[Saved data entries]
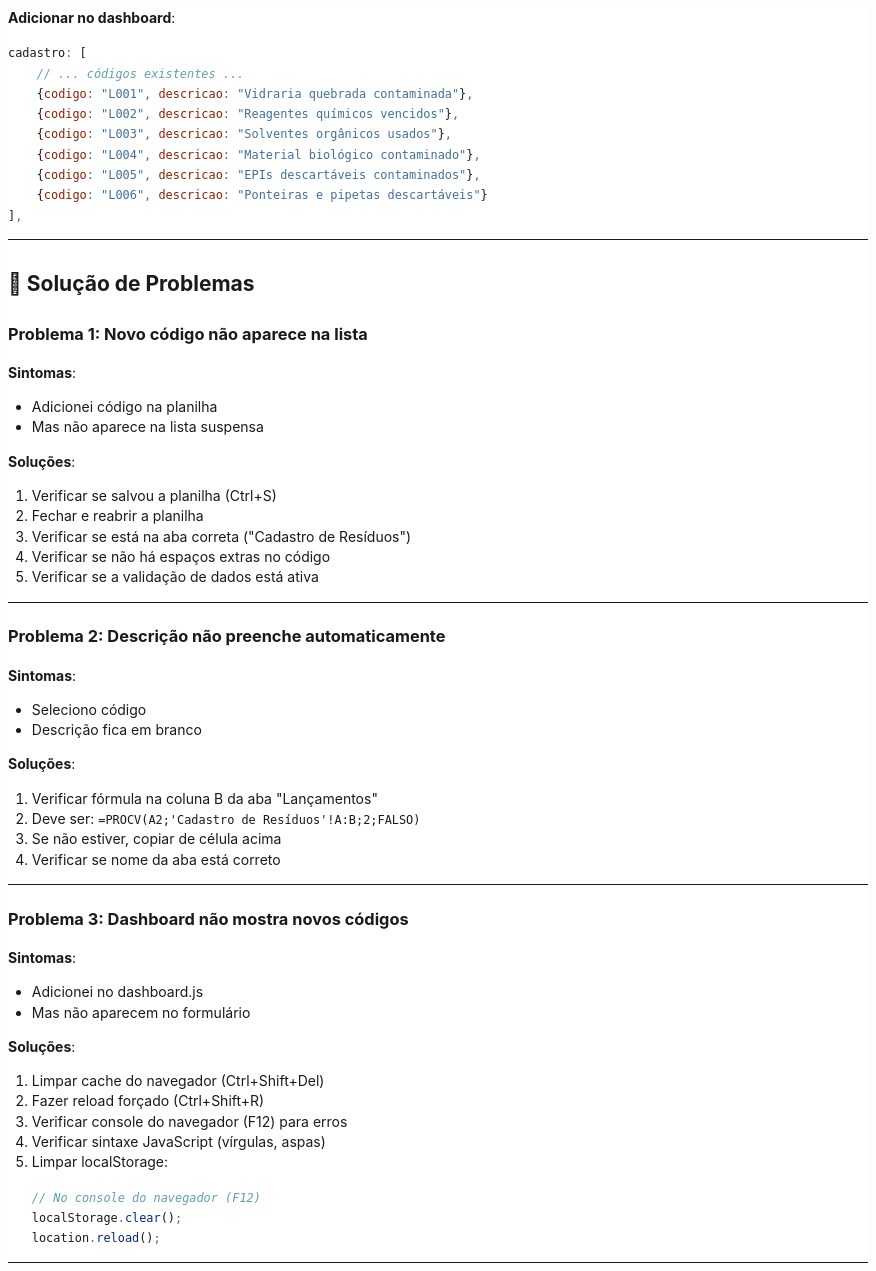 **Adicionar no dashboard**:
```javascript
cadastro: [
    // ... códigos existentes ...
    {codigo: "L001", descricao: "Vidraria quebrada contaminada"},
    {codigo: "L002", descricao: "Reagentes químicos vencidos"},
    {codigo: "L003", descricao: "Solventes orgânicos usados"},
    {codigo: "L004", descricao: "Material biológico contaminado"},
    {codigo: "L005", descricao: "EPIs descartáveis contaminados"},
    {codigo: "L006", descricao: "Ponteiras e pipetas descartáveis"}
],
```

---

## 🐛 Solução de Problemas

### Problema 1: Novo código não aparece na lista

**Sintomas**:
- Adicionei código na planilha
- Mas não aparece na lista suspensa

**Soluções**:
1. Verificar se salvou a planilha (Ctrl+S)
2. Fechar e reabrir a planilha
3. Verificar se está na aba correta ("Cadastro de Resíduos")
4. Verificar se não há espaços extras no código
5. Verificar se a validação de dados está ativa

---

### Problema 2: Descrição não preenche automaticamente

**Sintomas**:
- Seleciono código
- Descrição fica em branco

**Soluções**:
1. Verificar fórmula na coluna B da aba "Lançamentos"
2. Deve ser: `=PROCV(A2;'Cadastro de Resíduos'!A:B;2;FALSO)`
3. Se não estiver, copiar de célula acima
4. Verificar se nome da aba está correto

---

### Problema 3: Dashboard não mostra novos códigos

**Sintomas**:
- Adicionei no dashboard.js
- Mas não aparecem no formulário

**Soluções**:
1. Limpar cache do navegador (Ctrl+Shift+Del)
2. Fazer reload forçado (Ctrl+Shift+R)
3. Verificar console do navegador (F12) para erros
4. Verificar sintaxe JavaScript (vírgulas, aspas)
5. Limpar localStorage:
   ```javascript
   // No console do navegador (F12)
   localStorage.clear();
   location.reload();
   ```

---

* PROMPT *
Find the lines above that contain the word "está" and copy each one.

* ANSWER TO THE EXERCISE *
3. Verificar se está na aba correta ("Cadastro de Resíduos")
5. Verificar se a validação de dados está ativa
4. Verificar se nome da aba está correto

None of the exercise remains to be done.